Member of the Chamber of Deputies
- In office 15 May 1961 – 11 September 1973
- Constituency: 2nd Departmental Group

Mayor of Antofagasta
- In office 1947–1950

Personal details
- Born: 3 July 1915 Vallenar, Chile
- Died: 24 June 1999 (aged 83) Antofagasta, Chile
- Party: Communist Party of Chile
- Spouse: Juana Pinto
- Children: Five
- Occupation: Politician
- Profession: Miner, Labor Leader

= Hugo Robles Robles =

Chilean politician (1915–1999)

Hugo Orlando Robles Robles (3 July 1915 – 24 June 1999) was a Chilean miner, labor union leader, and politician affiliated with the Communist Party of Chile.

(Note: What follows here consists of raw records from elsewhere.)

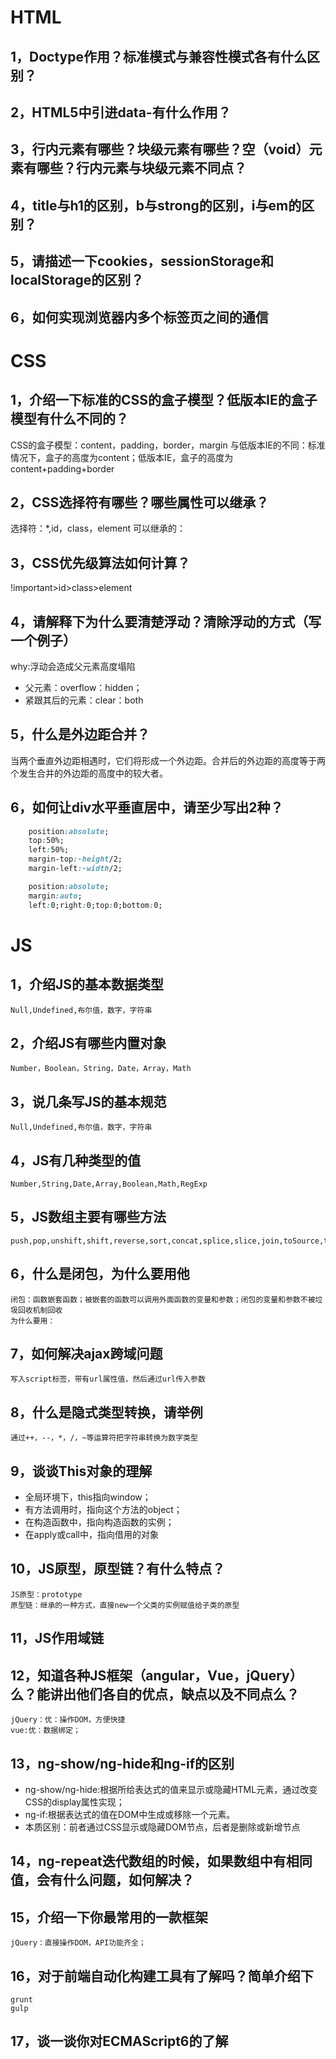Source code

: # HTML
## 1，Doctype作用？标准模式与兼容性模式各有什么区别？

## 2，HTML5中引进data-有什么作用？

## 3，行内元素有哪些？块级元素有哪些？空（void）元素有哪些？行内元素与块级元素不同点？

## 4，title与h1的区别，b与strong的区别，i与em的区别？

## 5，请描述一下cookies，sessionStorage和localStorage的区别？

## 6，如何实现浏览器内多个标签页之间的通信

# CSS
## 1，介绍一下标准的CSS的盒子模型？低版本IE的盒子模型有什么不同的？
CSS的盒子模型：content，padding，border，margin
与低版本IE的不同：标准情况下，盒子的高度为content；低版本IE，盒子的高度为content+padding+border

## 2，CSS选择符有哪些？哪些属性可以继承？
选择符：*,id，class，element
可以继承的：

## 3，CSS优先级算法如何计算？
!important>id>class>element

## 4，请解释下为什么要清楚浮动？清除浮动的方式（写一个例子）
why:浮动会造成父元素高度塌陷
- 父元素：overflow：hidden；
- 紧跟其后的元素：clear：both

## 5，什么是外边距合并？
当两个垂直外边距相遇时，它们将形成一个外边距。合并后的外边距的高度等于两个发生合并的外边距的高度中的较大者。

## 6，如何让div水平垂直居中，请至少写出2种？
```css
    position:absolute;
    top:50%;
    left:50%;
    margin-top:-height/2;
    margin-left:-width/2;

    position:absolute;
    margin:auto;
    left:0;right:0;top:0;bottom:0;
```

# JS
## 1，介绍JS的基本数据类型
	Null,Undefined,布尔值，数字，字符串

## 2，介绍JS有哪些内置对象
	Number，Boolean，String，Date，Array，Math

## 3，说几条写JS的基本规范
	Null,Undefined,布尔值，数字，字符串

## 4，JS有几种类型的值
	Number,String,Date,Array,Boolean,Math,RegExp

## 5，JS数组主要有哪些方法
	push,pop,unshift,shift,reverse,sort,concat,splice,slice,join,toSource,toString,toLocaleString,valueOf

## 6，什么是闭包，为什么要用他
	闭包：函数嵌套函数；被嵌套的函数可以调用外面函数的变量和参数；闭包的变量和参数不被垃圾回收机制回收
	为什么要用：

## 7，如何解决ajax跨域问题
	写入script标签，带有url属性值，然后通过url传入参数

## 8，什么是隐式类型转换，请举例
	通过++，--，*，/，~等运算符把字符串转换为数字类型

## 9，谈谈This对象的理解
- 全局环境下，this指向window；
- 有方法调用时，指向这个方法的object；
- 在构造函数中，指向构造函数的实例；
- 在apply或call中，指向借用的对象

## 10，JS原型，原型链？有什么特点？
	JS原型：prototype
	原型链：继承的一种方式，直接new一个父类的实例赋值给子类的原型

## 11，JS作用域链
	

## 12，知道各种JS框架（angular，Vue，jQuery）么？能讲出他们各自的优点，缺点以及不同点么？
	jQuery：优：操作DOM，方便快捷
	vue:优：数据绑定；

## 13，ng-show/ng-hide和ng-if的区别
- ng-show/ng-hide:根据所给表达式的值来显示或隐藏HTML元素，通过改变CSS的display属性实现；
- ng-if:根据表达式的值在DOM中生成或移除一个元素。
- 本质区别：前者通过CSS显示或隐藏DOM节点，后者是删除或新增节点

## 14，ng-repeat迭代数组的时候，如果数组中有相同值，会有什么问题，如何解决？
	

## 15，介绍一下你最常用的一款框架
	jQuery：直接操作DOM，API功能齐全；

## 16，对于前端自动化构建工具有了解吗？简单介绍下
	grunt
	gulp

## 17，谈一谈你对ECMAScript6的了解

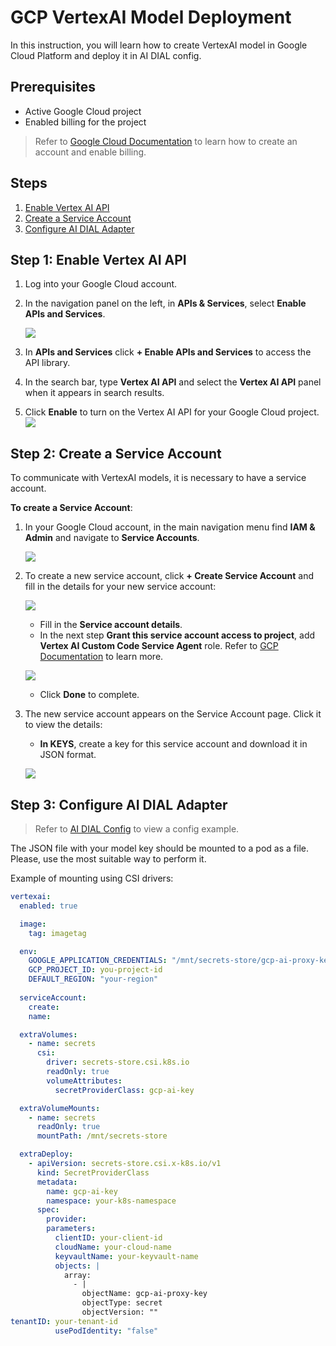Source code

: # GCP VertexAI Model Deployment

In this instruction, you will learn how to create VertexAI model in Google Cloud Platform and deploy it in AI DIAL config.

## Prerequisites

* Active Google Cloud project
* Enabled billing for the project

> Refer to [Google Cloud Documentation](https://cloud.google.com/vertex-ai/docs/featurestore/setup) to learn how to create an account and enable billing.

## Steps
  
1. [Enable Vertex AI API](#step-1-enable-vertex-ai-api)
2. [Create a Service Account](#step-2-create-a-service-account)
3. [Configure AI DIAL Adapter](#step-3-configure-ai-dial-adapter)

## Step 1: Enable Vertex AI API

1.	Log into your Google Cloud account.
2.	In the navigation panel on the left, in **APIs & Services**, select **Enable APIs and Services**.

  	![](img/gcp9.png)
  	
3. In **APIs and Services** click **+ Enable APIs and Services** to access the API library.
4. In the search bar, type **Vertex AI API** and select the **Vertex AI API** panel when it appears in search results.
5. Click **Enable** to turn on the Vertex AI API for your Google Cloud project.
      ![](img/gcp11.png)
   
## Step 2: Create a Service Account

To communicate with VertexAI models, it is necessary to have a service account.

**To create a Service Account**:

1. In your Google Cloud account, in the main navigation menu find **IAM & Admin** and navigate to **Service Accounts**.

	![](img/gcp1.png)

2. To create a new service account, click **+ Create Service Account** and fill in the details for your new service account:
	  
	![](img/gcp2-1.png)

    	
	* Fill in the **Service account details**.
	* In the next step **Grant this service account access to project**, add **Vertex AI Custom Code Service Agent** role. Refer to [GCP Documentation](https://cloud.google.com/vertex-ai/docs/general/access-control#grant_service_agents_access_to_other_resources) to learn more.

	![](img/gcp12.png)

	* Click **Done** to complete.

3. The new service account appears on the Service Account page. Click it to view the details:
    * **In KEYS**, create a key for this service account and download it in JSON format.
    
   	 ![](img/gcp6.png)

## Step 3: Configure AI DIAL Adapter

> Refer to [AI DIAL Config](https://github.com/epam/ai-dial-helm/blob/main/charts/dial/examples/generic/simple/values.yaml) to view a config example.

The JSON file with your model key should be mounted to a pod as a file. Please, use the most suitable way to perform it.

Example of mounting using CSI drivers:

```yaml
vertexai:
  enabled: true

  image:
    tag: imagetag

  env:
    GOOGLE_APPLICATION_CREDENTIALS: "/mnt/secrets-store/gcp-ai-proxy-key"
    GCP_PROJECT_ID: you-project-id
    DEFAULT_REGION: "your-region"
    
  serviceAccount:
    create: 
    name: 

  extraVolumes:
    - name: secrets
      csi:
        driver: secrets-store.csi.k8s.io
        readOnly: true
        volumeAttributes:
          secretProviderClass: gcp-ai-key

  extraVolumeMounts:
    - name: secrets
      readOnly: true
      mountPath: /mnt/secrets-store

  extraDeploy:
    - apiVersion: secrets-store.csi.x-k8s.io/v1
      kind: SecretProviderClass
      metadata:
        name: gcp-ai-key
        namespace: your-k8s-namespace
      spec:
        provider: 
        parameters:
          clientID: your-client-id
          cloudName: your-cloud-name
          keyvaultName: your-keyvault-name
          objects: |
            array:
              - |
                objectName: gcp-ai-proxy-key
                objectType: secret
                objectVersion: ""
tenantID: your-tenant-id
          usePodIdentity: "false"
```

He served as Deputy for the 2nd Departmental Group (Antofagasta, Tocopilla, El Loa, and Taltal) from 1961 to 1973. He also served as Councilman of Antofagasta from 1947 to 1950.

==Biography==
Born in Vallenar on 3 July 1915, he was the son of Ernesto Robles and María Lusa Robles. He studied at the Escuela Primaria N.º 1 in Vallenar and worked twelve years in the nitrate industry at Alianza Blac, Potrerillos, and the Pedro de Valdivia saltpeter office.

He began his political activity as a union leader in the Sindicato Obrero of Pedro de Valdivia. He later became provincial secretary of the Central Única de Trabajadores de Chile (CUT) and a national-level union leader.

From 1947 to 1950, he served as Councilman in the Municipality of Antofagasta. In 1957, because of his affiliation with the Communist Party, he was exiled and sent successively to Pisagua, Putre, and Capitán Pastene.

Robles was first elected Deputy in 1961, and then re-elected in 1965, 1969, and 1973. During his parliamentary service, he sat on the Permanent Committees on Labor and Social Legislation; Medical Assistance, Social Hygiene; and Government Interior and Social Security, as well as the Special Saltpeter Commission (1962). His term ended with the coup d’état of 11 September 1973.

He was persecuted during the military dictatorship and lived in exile until returning to Chile in 1990. He later ran as councilor in the 1992 and 1996 municipal elections but was not elected.

A street in Antofagasta is named in his honor.